=== Begin Enclosure ===

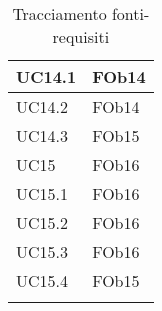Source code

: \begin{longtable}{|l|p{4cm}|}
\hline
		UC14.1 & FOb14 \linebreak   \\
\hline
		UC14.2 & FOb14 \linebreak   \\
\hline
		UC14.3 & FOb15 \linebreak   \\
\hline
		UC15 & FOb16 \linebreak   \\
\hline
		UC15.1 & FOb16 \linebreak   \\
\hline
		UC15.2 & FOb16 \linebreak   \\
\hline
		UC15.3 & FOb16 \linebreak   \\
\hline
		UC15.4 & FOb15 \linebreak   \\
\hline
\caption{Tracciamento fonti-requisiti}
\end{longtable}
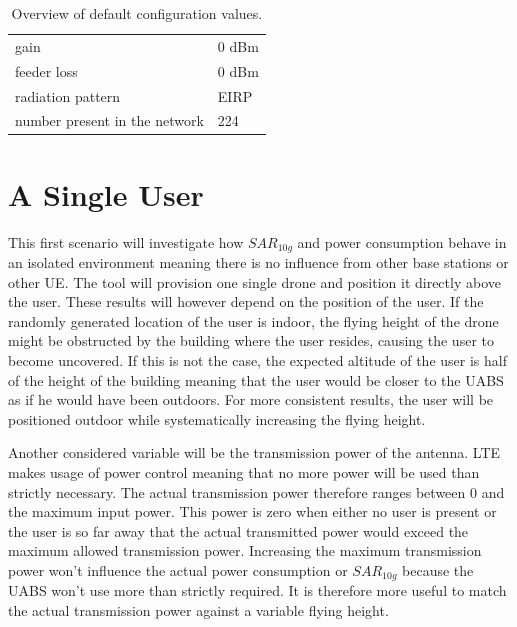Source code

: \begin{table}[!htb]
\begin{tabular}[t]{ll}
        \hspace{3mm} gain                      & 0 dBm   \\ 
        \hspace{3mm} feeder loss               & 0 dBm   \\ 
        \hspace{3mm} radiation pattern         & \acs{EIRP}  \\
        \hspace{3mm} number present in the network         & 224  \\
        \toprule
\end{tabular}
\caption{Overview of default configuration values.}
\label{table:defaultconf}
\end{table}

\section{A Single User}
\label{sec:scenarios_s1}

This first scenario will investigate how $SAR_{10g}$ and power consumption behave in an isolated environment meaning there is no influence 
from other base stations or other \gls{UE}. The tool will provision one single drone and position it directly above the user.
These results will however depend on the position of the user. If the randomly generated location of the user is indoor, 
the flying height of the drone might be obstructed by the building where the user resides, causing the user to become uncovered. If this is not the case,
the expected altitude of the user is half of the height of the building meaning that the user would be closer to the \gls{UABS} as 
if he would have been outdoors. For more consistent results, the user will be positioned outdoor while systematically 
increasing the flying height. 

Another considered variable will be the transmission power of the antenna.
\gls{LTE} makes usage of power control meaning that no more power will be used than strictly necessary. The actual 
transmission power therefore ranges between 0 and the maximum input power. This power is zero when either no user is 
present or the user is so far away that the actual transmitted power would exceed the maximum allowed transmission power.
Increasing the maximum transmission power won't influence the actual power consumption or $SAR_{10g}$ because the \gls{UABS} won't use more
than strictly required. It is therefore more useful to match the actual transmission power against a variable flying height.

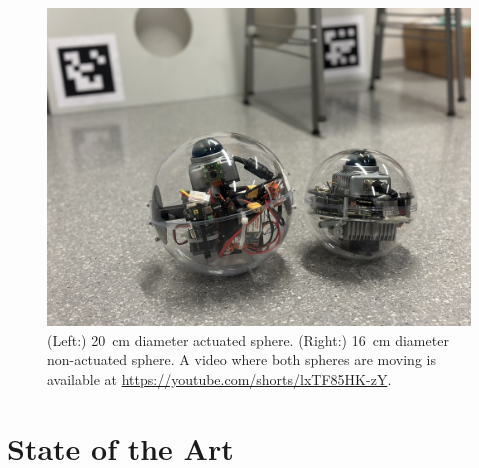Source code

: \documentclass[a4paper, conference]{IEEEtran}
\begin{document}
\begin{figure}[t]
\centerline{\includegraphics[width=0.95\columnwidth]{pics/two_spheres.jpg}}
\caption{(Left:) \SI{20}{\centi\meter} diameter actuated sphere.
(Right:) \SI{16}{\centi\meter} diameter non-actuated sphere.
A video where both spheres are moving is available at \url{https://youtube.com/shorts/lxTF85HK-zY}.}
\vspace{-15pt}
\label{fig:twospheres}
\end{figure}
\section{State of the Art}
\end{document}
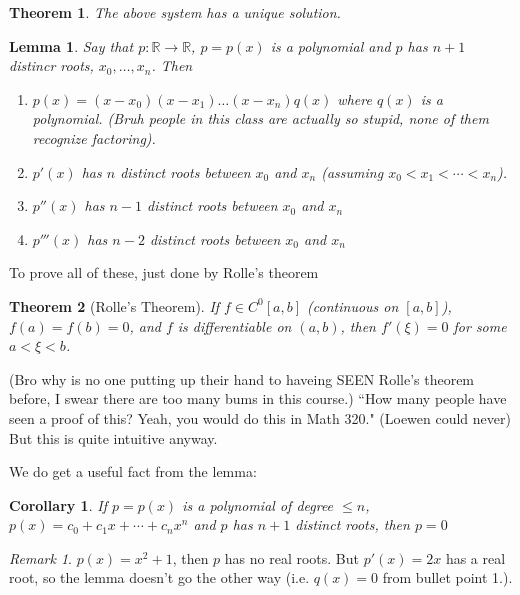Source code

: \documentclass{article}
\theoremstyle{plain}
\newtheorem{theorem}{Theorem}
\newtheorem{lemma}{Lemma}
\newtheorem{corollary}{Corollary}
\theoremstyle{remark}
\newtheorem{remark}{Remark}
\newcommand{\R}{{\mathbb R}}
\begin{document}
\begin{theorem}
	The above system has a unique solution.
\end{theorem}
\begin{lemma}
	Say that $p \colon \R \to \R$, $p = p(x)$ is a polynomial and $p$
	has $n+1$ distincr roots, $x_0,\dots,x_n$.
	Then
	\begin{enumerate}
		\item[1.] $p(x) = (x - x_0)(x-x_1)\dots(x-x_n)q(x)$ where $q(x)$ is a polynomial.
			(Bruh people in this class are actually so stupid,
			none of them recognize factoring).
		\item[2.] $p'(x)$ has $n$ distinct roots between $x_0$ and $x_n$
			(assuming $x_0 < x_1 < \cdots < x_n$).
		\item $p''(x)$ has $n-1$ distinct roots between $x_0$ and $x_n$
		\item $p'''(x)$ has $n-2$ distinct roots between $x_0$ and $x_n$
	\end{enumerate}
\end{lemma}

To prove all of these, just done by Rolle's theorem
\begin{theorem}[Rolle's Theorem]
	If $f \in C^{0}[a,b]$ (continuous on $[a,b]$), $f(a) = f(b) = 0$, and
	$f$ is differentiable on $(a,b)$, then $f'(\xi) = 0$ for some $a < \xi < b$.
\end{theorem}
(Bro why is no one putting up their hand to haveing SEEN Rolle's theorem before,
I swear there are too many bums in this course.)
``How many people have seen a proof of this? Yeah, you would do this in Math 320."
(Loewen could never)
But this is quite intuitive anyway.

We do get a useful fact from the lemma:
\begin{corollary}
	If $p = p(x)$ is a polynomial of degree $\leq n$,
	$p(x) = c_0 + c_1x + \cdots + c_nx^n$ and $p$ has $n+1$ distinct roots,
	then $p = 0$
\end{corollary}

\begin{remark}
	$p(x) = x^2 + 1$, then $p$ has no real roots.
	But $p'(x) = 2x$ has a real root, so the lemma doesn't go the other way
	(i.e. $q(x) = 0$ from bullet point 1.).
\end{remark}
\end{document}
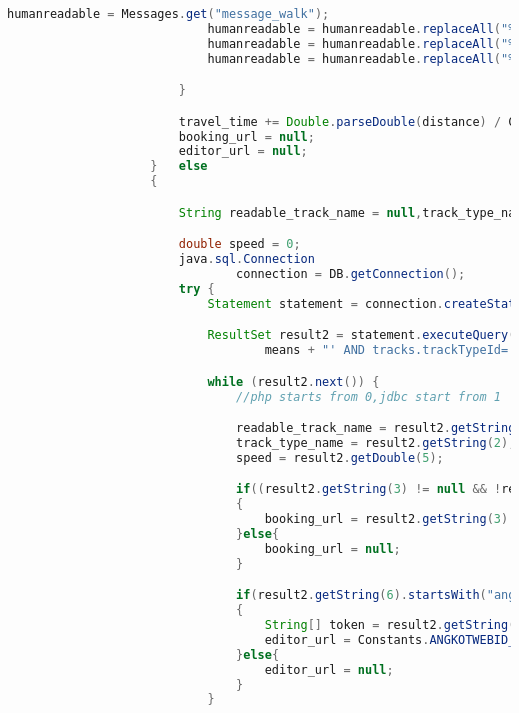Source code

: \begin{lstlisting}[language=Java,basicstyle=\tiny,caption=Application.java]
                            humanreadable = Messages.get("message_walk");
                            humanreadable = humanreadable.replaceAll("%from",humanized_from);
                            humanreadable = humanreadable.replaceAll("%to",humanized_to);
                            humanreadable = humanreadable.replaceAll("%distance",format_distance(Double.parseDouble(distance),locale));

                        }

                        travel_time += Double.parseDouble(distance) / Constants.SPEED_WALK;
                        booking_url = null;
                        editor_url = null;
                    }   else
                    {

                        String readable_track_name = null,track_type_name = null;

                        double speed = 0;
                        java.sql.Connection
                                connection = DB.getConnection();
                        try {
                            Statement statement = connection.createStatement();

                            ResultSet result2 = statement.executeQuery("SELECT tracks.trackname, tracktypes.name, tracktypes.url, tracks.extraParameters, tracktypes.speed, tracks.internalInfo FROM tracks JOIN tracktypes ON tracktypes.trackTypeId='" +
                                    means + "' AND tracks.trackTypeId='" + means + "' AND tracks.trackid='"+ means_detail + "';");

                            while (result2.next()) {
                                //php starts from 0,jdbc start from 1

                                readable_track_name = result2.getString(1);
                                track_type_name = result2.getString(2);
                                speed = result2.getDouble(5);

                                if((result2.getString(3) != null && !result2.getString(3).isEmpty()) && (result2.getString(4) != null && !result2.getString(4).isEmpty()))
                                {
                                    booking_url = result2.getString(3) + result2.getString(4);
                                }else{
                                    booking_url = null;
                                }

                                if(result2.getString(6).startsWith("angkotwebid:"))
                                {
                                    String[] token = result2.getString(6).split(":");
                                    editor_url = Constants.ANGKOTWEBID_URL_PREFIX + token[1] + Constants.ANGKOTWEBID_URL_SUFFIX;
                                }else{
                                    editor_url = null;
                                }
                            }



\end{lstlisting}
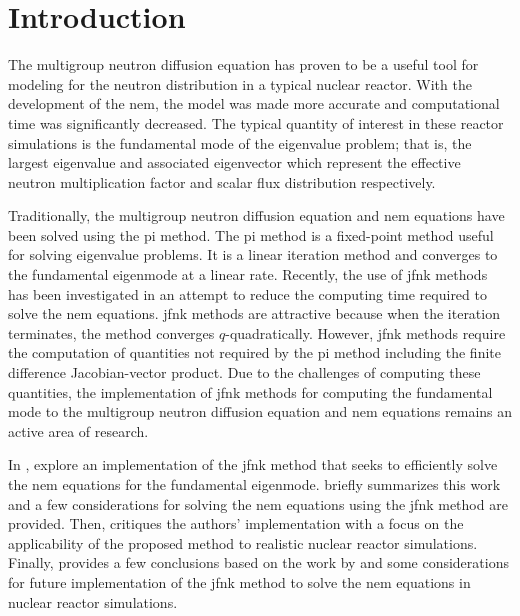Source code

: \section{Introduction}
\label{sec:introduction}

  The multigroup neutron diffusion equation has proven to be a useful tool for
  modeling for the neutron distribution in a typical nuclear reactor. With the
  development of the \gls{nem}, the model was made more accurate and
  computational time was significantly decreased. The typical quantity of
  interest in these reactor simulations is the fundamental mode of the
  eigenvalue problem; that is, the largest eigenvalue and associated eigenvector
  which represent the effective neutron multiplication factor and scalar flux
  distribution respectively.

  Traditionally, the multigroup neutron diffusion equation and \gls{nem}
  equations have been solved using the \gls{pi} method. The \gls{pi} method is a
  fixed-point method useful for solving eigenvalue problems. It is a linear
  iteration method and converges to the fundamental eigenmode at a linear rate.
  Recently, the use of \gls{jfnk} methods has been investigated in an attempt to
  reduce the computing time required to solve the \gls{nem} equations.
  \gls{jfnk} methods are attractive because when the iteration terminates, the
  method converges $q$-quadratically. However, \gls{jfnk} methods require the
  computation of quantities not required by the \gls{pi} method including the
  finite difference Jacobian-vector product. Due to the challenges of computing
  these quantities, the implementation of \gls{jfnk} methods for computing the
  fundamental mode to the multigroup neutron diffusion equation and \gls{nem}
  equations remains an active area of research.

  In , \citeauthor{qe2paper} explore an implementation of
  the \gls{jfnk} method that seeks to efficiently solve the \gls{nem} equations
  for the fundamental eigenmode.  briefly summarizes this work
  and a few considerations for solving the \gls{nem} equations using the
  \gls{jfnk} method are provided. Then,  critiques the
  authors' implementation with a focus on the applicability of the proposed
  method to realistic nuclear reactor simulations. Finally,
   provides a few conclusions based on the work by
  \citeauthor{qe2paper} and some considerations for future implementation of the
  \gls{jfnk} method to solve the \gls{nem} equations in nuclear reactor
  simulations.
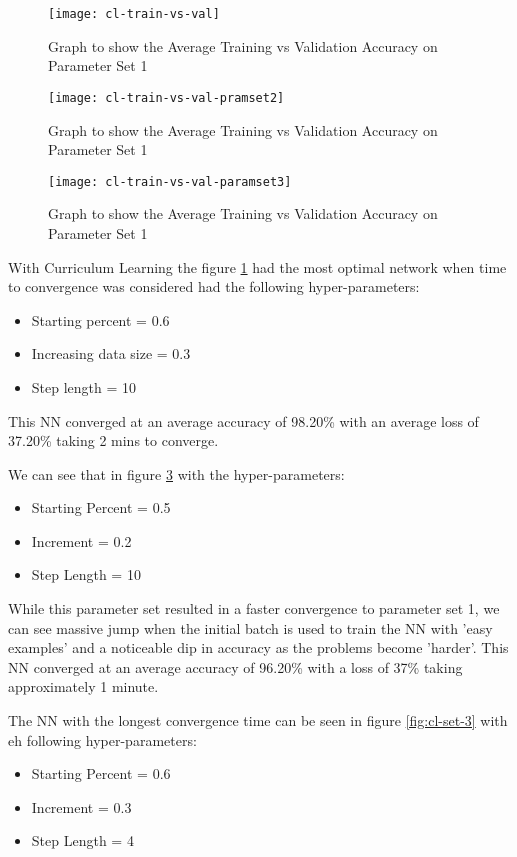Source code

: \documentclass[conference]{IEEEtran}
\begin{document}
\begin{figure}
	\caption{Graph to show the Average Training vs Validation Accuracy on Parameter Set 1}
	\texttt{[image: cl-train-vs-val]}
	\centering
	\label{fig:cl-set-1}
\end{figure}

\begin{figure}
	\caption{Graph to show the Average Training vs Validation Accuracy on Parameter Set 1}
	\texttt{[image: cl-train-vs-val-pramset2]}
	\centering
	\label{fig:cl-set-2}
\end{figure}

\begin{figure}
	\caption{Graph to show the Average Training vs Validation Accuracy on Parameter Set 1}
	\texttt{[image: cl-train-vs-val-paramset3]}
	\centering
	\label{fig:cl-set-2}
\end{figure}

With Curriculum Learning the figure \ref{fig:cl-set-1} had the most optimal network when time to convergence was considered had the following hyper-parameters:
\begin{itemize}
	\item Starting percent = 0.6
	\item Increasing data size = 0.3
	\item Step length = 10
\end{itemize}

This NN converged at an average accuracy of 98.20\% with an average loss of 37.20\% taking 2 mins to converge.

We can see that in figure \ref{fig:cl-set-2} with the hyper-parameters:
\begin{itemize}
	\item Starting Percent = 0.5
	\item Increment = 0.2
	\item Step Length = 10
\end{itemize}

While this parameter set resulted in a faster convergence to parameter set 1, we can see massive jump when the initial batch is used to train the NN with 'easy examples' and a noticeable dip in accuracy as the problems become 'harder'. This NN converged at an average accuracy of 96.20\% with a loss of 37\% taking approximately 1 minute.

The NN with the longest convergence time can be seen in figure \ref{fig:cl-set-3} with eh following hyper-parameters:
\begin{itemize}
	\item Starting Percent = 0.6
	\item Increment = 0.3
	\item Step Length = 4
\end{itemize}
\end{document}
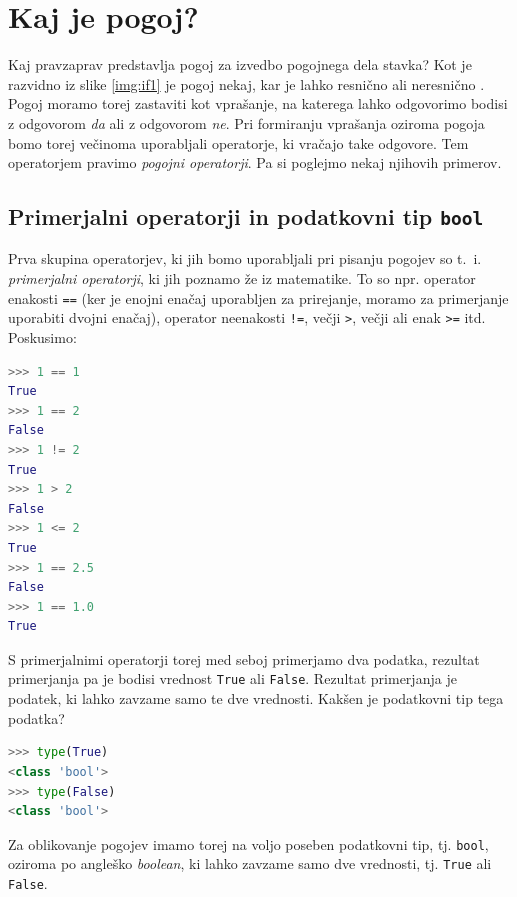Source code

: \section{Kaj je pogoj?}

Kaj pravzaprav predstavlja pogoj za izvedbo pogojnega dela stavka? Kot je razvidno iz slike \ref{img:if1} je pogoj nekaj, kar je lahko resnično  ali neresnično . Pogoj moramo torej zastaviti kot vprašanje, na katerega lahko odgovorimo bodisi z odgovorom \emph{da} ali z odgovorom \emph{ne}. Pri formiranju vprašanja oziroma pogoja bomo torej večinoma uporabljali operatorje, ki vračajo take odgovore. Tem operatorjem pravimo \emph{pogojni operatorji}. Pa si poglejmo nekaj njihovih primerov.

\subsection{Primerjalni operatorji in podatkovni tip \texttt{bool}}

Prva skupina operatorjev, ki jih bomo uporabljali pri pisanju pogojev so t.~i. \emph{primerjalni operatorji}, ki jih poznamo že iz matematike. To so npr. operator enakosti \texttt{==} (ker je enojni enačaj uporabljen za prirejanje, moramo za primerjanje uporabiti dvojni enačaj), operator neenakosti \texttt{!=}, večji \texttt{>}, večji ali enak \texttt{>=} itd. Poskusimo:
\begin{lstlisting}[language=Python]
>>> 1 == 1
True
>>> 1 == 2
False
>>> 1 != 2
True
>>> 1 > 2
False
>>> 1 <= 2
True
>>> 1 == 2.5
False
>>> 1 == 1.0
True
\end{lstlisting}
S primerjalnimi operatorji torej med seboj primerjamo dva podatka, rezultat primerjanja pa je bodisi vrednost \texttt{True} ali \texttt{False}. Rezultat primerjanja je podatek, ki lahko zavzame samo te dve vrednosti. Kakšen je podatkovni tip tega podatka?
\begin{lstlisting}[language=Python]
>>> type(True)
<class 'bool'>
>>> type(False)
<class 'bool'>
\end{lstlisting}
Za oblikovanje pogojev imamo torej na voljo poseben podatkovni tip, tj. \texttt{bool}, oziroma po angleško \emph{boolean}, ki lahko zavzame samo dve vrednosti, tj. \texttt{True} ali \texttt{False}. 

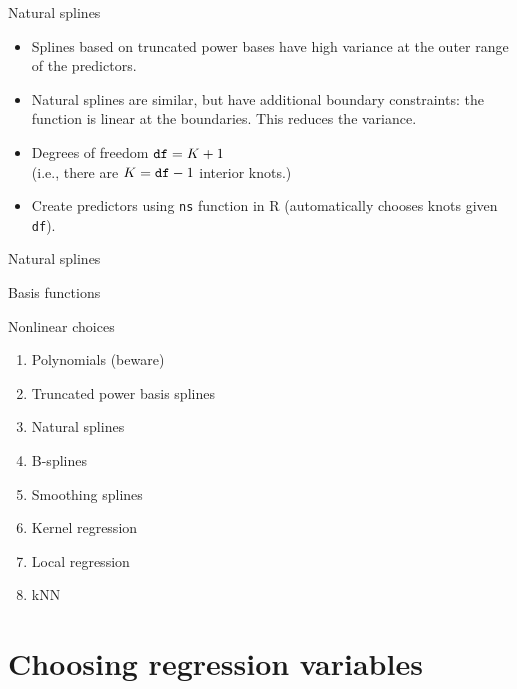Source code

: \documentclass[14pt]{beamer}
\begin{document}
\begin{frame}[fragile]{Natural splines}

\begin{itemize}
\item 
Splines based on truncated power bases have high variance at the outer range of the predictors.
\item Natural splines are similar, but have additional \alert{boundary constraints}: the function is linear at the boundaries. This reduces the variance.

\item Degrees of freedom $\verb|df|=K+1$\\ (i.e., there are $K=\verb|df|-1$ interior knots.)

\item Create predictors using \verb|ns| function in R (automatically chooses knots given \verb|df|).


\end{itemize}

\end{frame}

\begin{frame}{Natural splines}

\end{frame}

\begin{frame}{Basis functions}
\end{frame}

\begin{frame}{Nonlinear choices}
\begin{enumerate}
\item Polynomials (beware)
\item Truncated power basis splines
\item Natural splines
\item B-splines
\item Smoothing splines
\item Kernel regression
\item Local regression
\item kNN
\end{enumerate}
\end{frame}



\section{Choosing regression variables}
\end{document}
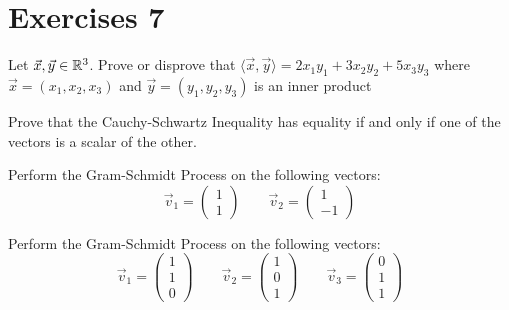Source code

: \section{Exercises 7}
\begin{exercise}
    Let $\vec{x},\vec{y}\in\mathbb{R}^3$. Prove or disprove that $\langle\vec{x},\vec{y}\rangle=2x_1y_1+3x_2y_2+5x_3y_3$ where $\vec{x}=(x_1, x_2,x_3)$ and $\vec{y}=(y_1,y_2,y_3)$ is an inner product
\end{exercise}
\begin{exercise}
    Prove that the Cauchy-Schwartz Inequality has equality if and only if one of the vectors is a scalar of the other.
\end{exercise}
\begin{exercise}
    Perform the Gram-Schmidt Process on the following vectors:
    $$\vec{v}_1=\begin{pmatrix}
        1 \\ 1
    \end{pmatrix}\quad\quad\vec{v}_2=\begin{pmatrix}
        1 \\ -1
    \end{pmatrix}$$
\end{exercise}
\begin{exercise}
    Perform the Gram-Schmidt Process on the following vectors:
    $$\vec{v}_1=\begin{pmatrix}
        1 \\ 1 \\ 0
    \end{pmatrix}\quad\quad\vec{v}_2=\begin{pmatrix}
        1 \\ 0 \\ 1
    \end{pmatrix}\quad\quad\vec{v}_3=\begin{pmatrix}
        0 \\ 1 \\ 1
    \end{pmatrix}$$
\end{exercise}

=== End Enclosure ===

WHAT THE TASK ASKS: Lines with "statement" in the records above: copy every one of them.

ANSWER FOR THIS EXERCISE:
                            Statement statement = connection.createStatement();
                            ResultSet result2 = statement.executeQuery("SELECT tracks.trackname, tracktypes.name, tracktypes.url, tracks.extraParameters, tracktypes.speed, tracks.internalInfo FROM tracks JOIN tracktypes ON tracktypes.trackTypeId='" +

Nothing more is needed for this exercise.